# EXERCISE REQUIREMENTS
Where a line below includes the word "checks", copy that line.

# Collected data
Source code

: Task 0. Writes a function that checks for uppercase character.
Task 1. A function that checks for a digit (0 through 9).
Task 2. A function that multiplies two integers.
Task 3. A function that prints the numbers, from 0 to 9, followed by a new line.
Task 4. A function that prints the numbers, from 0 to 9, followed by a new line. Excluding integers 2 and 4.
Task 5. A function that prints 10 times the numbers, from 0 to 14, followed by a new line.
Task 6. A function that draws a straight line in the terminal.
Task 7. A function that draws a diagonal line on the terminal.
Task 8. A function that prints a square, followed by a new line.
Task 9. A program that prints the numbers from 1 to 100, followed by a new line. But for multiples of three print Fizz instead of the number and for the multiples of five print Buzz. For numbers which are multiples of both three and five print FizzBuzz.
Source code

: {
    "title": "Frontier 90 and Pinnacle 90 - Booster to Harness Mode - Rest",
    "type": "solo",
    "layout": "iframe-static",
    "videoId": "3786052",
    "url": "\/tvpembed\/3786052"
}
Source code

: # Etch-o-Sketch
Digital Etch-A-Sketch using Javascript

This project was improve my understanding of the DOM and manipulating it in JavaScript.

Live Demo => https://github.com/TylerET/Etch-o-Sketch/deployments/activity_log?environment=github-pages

# TASK OUTPUT
: Task 0. Writes a function that checks for uppercase character.
Task 1. A function that checks for a digit (0 through 9).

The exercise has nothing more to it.